(Rendered images with source text)

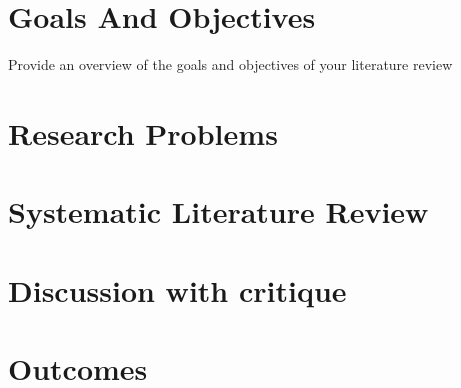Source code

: \documentclass{article}
\begin{document}
\section{Goals And Objectives}
Provide an overview of the goals and objectives of your literature review

\section{Research Problems}

\section{Systematic Literature Review}

\section{Discussion with critique}

\section {Outcomes}



\end{document}
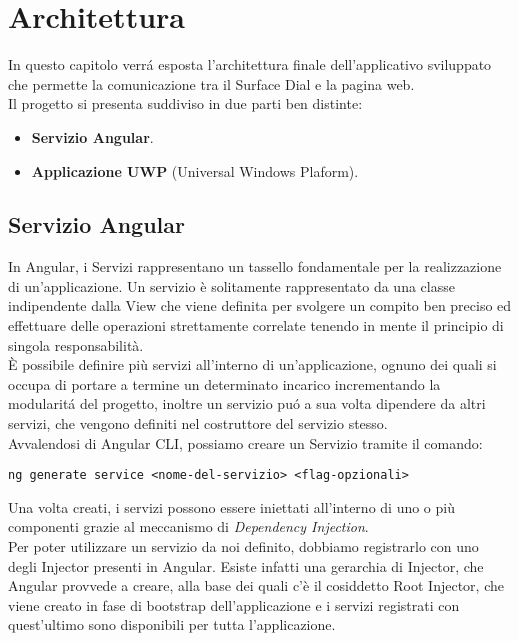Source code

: \chapter{Architettura}
\label{chap:arch}

In questo capitolo verrá esposta l'architettura finale dell'applicativo sviluppato che permette la comunicazione tra il Surface Dial e la pagina web.\\

Il progetto si presenta suddiviso in due parti ben distinte:
\begin{itemize}
\item \textbf{Servizio Angular}.
\item \textbf{Applicazione UWP} (Universal Windows Plaform).
\end{itemize}

\section{Servizio Angular}
In Angular, i Servizi rappresentano un tassello fondamentale per la realizzazione di un'applicazione. Un servizio è solitamente rappresentato da una classe indipendente dalla View che viene definita per svolgere un compito ben preciso ed effettuare delle operazioni strettamente correlate tenendo in mente il principio di singola responsabilità.\\
È possibile definire più servizi all'interno di un'applicazione, ognuno dei quali si occupa di portare a termine un determinato incarico incrementando la modularitá del progetto, inoltre un servizio puó a sua volta dipendere da altri servizi, che vengono definiti nel costruttore del servizio stesso.\\

Avvalendosi di Angular CLI, possiamo creare un Servizio tramite il comando:

\vspace{1.0cm}
\begin{lstlisting}[caption={Esempio creazione servizio},style=javaScriptCode]
	ng generate service <nome-del-servizio> <flag-opzionali>
\end{lstlisting} 
\vspace{1.0cm}
Una volta creati, i servizi possono essere iniettati all'interno di uno o più componenti grazie al meccanismo di \emph{Dependency Injection}.\\

Per poter utilizzare un servizio da noi definito, dobbiamo registrarlo con uno degli Injector presenti in Angular. Esiste infatti una gerarchia di Injector, che Angular provvede a creare, alla base dei quali c'è il cosiddetto Root Injector, che viene creato in fase di bootstrap dell’applicazione e i servizi registrati con quest’ultimo sono disponibili per tutta l’applicazione.\\


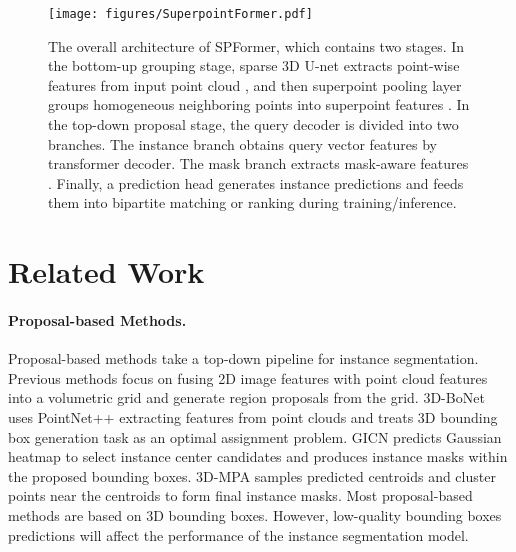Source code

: \documentclass[letterpaper]{article} \usepackage{aaai23}  \usepackage{times}  \usepackage{helvet}  \usepackage{courier}  \usepackage[hyphens]{url}  \usepackage{graphicx} \urlstyle{rm} \def\UrlFont{\rm}  \usepackage{natbib}  \usepackage{caption} \frenchspacing  \setlength{\pdfpagewidth}{8.5in}  \setlength{\pdfpageheight}{11in}  \usepackage{algorithm}
\begin{document}
\begin{figure*}[htbp]
    \centering
    \texttt{[image: figures/SuperpointFormer.pdf]}
    \caption{The overall architecture of SPFormer, which contains two stages. In the bottom-up grouping stage, sparse 3D U-net extracts point-wise features from input point cloud , and then superpoint pooling layer groups homogeneous neighboring points into superpoint features . In the top-down proposal stage, the query decoder is divided into two branches. The instance branch obtains query vector features  by transformer decoder. The mask branch extracts mask-aware features . Finally, a prediction head generates instance predictions and feeds them into bipartite matching or ranking during training/inference. }
    \label{fig:superpointformer}
\end{figure*}

\section{Related Work}
\label{sec:relwork}

\paragraph{Proposal-based Methods.} Proposal-based methods take a top-down pipeline for instance segmentation. Previous methods \cite{gspn,3d-sis,panopticfusion} focus on fusing 2D image features with point cloud features into a volumetric grid and generate region proposals from the grid. 3D-BoNet \cite{3dbonet} uses PointNet++ \cite{pointnet,pointnet++} extracting features from point clouds and treats 3D bounding box generation task as an optimal assignment problem. GICN \cite{gicn} predicts Gaussian heatmap to select instance center candidates and produces instance masks within the proposed bounding boxes. 3D-MPA \cite{3d-mpa} samples predicted centroids and cluster points near the centroids to form final instance masks. Most proposal-based methods are based on 3D bounding boxes. However, low-quality bounding boxes predictions will affect the performance of the instance segmentation model.
\end{document}
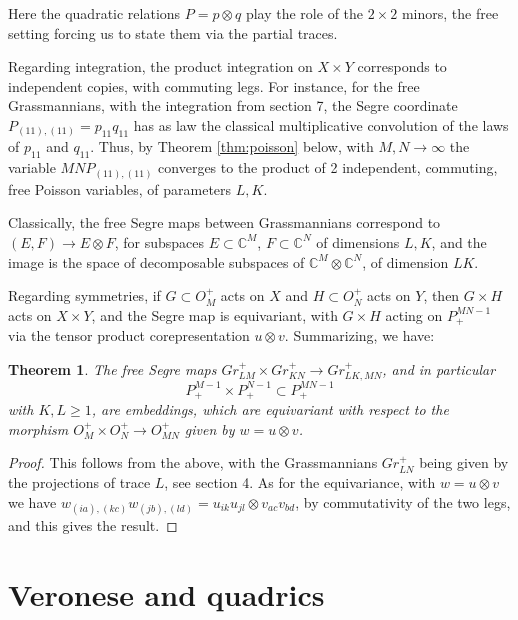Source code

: \documentclass[11pt]{article}
\theoremstyle{plain}
\newtheorem{theorem}{Theorem}[section]
\begin{document}
Here the quadratic relations $P=p\otimes q$ play the role of the $2\times2$ minors, the free setting forcing us to state them via the partial traces.

\bigskip

Regarding integration, the product integration on $X\times Y$ corresponds to independent copies, with commuting legs. For instance, for the free Grassmannians, with the integration from section 7, the Segre coordinate $P_{(11),(11)}=p_{11}q_{11}$ has as law the classical multiplicative convolution of the laws of $p_{11}$ and $q_{11}$. Thus, by Theorem \ref{thm:poisson} below, with $M,N\to\infty$ the variable $MNP_{(11),(11)}$ converges to the product of 2 independent, commuting, free Poisson variables, of parameters $L,K$.

\bigskip

Classically, the free Segre maps between Grassmannians correspond to $(E,F)\to E\otimes F$, for subspaces $E\subset\mathbb C^M$, $F\subset\mathbb C^N$ of dimensions $L,K$, and the image is the space of decomposable subspaces of $\mathbb C^M\otimes\mathbb C^N$, of dimension $LK$.

\bigskip

Regarding symmetries, if $G\subset O_M^+$ acts on $X$ and $H\subset O_N^+$ acts on $Y$, then $G\times H$ acts on $X\times Y$, and the Segre map is equivariant, with $G\times H$ acting on $P^{MN-1}_+$ via the tensor product corepresentation $u\otimes v$. Summarizing, we have:

\begin{theorem}
\label{thm:segre}
The free Segre maps $Gr^+_{LM}\times Gr^+_{KN}\to Gr^+_{LK,MN}$, and in particular
$$P^{M-1}_+\times P^{N-1}_+\subset P^{MN-1}_+$$
with $K,L\geq1$, are embeddings, which are equivariant with respect to the morphism $O_M^+\times O_N^+\to O_{MN}^+$ given by $w=u\otimes v$.
\end{theorem}

\begin{proof}
This follows from the above, with the Grassmannians $Gr^+_{LN}$ being given by the projections of trace $L$, see section 4. As for the equivariance, with $w=u\otimes v$ we have $w_{(ia),(kc)}w_{(jb),(ld)}=u_{ik}u_{jl}\otimes v_{ac}v_{bd}$, by commutativity of the two legs, and this gives the result.
\end{proof}

\section{Veronese and quadrics}
\end{document}
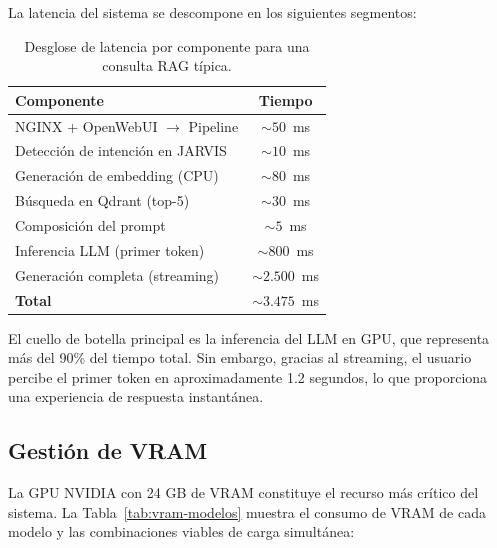 La latencia del sistema se descompone en los siguientes segmentos:

\begin{table}[H]
\centering
\caption{Desglose de latencia por componente para una consulta RAG típica.}
\label{tab:latencia-desglose}
\begin{tabular}{lc}
\toprule
\textbf{Componente} & \textbf{Tiempo} \\
\midrule
NGINX + OpenWebUI $\rightarrow$ Pipeline  & $\sim 50$~ms \\
Detección de intención en JARVIS          & $\sim 10$~ms \\
Generación de embedding (CPU)             & $\sim 80$~ms \\
Búsqueda en Qdrant (top-5)               & $\sim 30$~ms \\
Composición del prompt                    & $\sim 5$~ms \\
Inferencia LLM (primer token)            & $\sim 800$~ms \\
Generación completa (streaming)           & $\sim 2.500$~ms \\
\midrule
\textbf{Total}                            & $\sim 3.475$~ms \\
\bottomrule
\end{tabular}
\end{table}

El cuello de botella principal es la inferencia del LLM en GPU, que representa más del 90\% del tiempo total. Sin embargo, gracias al streaming, el usuario percibe el primer token en aproximadamente 1.2 segundos, lo que proporciona una experiencia de respuesta instantánea.

\subsection{Gestión de VRAM}

La GPU NVIDIA con 24 GB de VRAM constituye el recurso más crítico del sistema. La Tabla~\ref{tab:vram-modelos} muestra el consumo de VRAM de cada modelo y las combinaciones viables de carga simultánea:

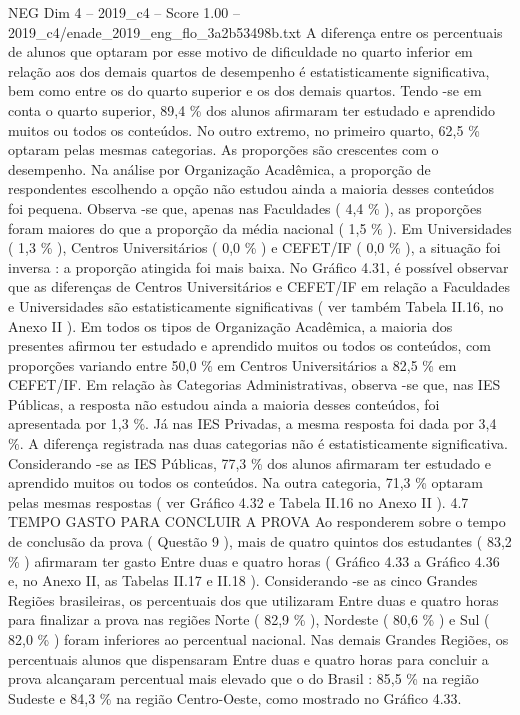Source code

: \begin{textsample}{NEG Dim 4 – 2019\_c4 – Score 1.00 – 2019\_c4/enade\_2019\_eng\_flo\_3a2b53498b.txt}
A diferença entre os percentuais de alunos que optaram por esse motivo de dificuldade no quarto inferior em relação aos dos demais quartos de desempenho é estatisticamente significativa, bem como entre os do quarto superior e os dos demais quartos.
Tendo -se em conta o quarto superior, 89,4 \% dos alunos afirmaram ter estudado e aprendido muitos ou todos os conteúdos.
No outro extremo, no primeiro quarto, 62,5 \% optaram pelas mesmas categorias.
As proporções são crescentes com o desempenho.
Na análise por Organização Acadêmica, a proporção de respondentes escolhendo a opção não estudou ainda a maioria desses conteúdos foi pequena.
Observa -se que, apenas nas Faculdades ( 4,4 \% ), as proporções foram maiores do que a proporção da média nacional ( 1,5 \% ).
Em Universidades ( 1,3 \% ), Centros Universitários ( 0,0 \% ) e CEFET/IF ( 0,0 \% ), a situação foi inversa : a proporção atingida foi mais baixa.
No Gráfico 4.31, é possível observar que as diferenças de Centros Universitários e CEFET/IF em relação a Faculdades e Universidades são estatisticamente significativas ( ver também Tabela II.16, no Anexo II ).
Em todos os tipos de Organização Acadêmica, a maioria dos presentes afirmou ter estudado e aprendido muitos ou todos os conteúdos, com proporções variando entre 50,0 \% em Centros Universitários a 82,5 \% em CEFET/IF.
Em relação às Categorias Administrativas, observa -se que, nas IES Públicas, a resposta não estudou ainda a maioria desses conteúdos, foi apresentada por 1,3 \%.
Já nas IES Privadas, a mesma resposta foi dada por 3,4 \%.
A diferença registrada nas duas categorias não é estatisticamente significativa.
Considerando -se as IES Públicas, 77,3 \% dos alunos afirmaram ter estudado e aprendido muitos ou todos os conteúdos.
Na outra categoria, 71,3 \% optaram pelas mesmas respostas ( ver Gráfico 4.32 e Tabela II.16 no Anexo II ). 4.7 TEMPO GASTO PARA CONCLUIR A PROVA Ao responderem sobre o tempo de conclusão da prova ( Questão 9 ), mais de quatro quintos dos estudantes ( 83,2 \% ) afirmaram ter gasto Entre duas e quatro horas ( Gráfico 4.33 a Gráfico 4.36 e, no Anexo II, as Tabelas II.17 e II.18 ).
Considerando -se as cinco Grandes Regiões brasileiras, os percentuais dos que utilizaram Entre duas e quatro horas para finalizar a prova nas regiões Norte ( 82,9 \% ), Nordeste ( 80,6 \% ) e Sul ( 82,0 \% ) foram inferiores ao percentual nacional.
Nas demais Grandes Regiões, os percentuais alunos que dispensaram Entre duas e quatro horas para concluir a prova alcançaram percentual mais elevado que o do Brasil : 85,5 \% na região Sudeste e 84,3 \% na região Centro-Oeste, como mostrado no Gráfico 4.33.

\end{textsample}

# Exercise aim:
Beginning with the first line of the records and ending with the line that contains "È possibile definire", reproduce every line exactly, omitting pictures and adding nothing.

# Worked solution:
Source code

: \documentclass{article}
\begin{document}
\section{Goals And Objectives}
Provide an overview of the goals and objectives of your literature review

\section{Research Problems}

\section{Systematic Literature Review}

\section{Discussion with critique}

\section {Outcomes}



\end{document}
Source code

: \chapter{Architettura}
\label{chap:arch}

In questo capitolo verrá esposta l'architettura finale dell'applicativo sviluppato che permette la comunicazione tra il Surface Dial e la pagina web.\\

Il progetto si presenta suddiviso in due parti ben distinte:
\begin{itemize}
\item \textbf{Servizio Angular}.
\item \textbf{Applicazione UWP} (Universal Windows Plaform).
\end{itemize}

\section{Servizio Angular}
In Angular, i Servizi rappresentano un tassello fondamentale per la realizzazione di un'applicazione. Un servizio è solitamente rappresentato da una classe indipendente dalla View che viene definita per svolgere un compito ben preciso ed effettuare delle operazioni strettamente correlate tenendo in mente il principio di singola responsabilità.\\
È possibile definire più servizi all'interno di un'applicazione, ognuno dei quali si occupa di portare a termine un determinato incarico incrementando la modularitá del progetto, inoltre un servizio puó a sua volta dipendere da altri servizi, che vengono definiti nel costruttore del servizio stesso.\\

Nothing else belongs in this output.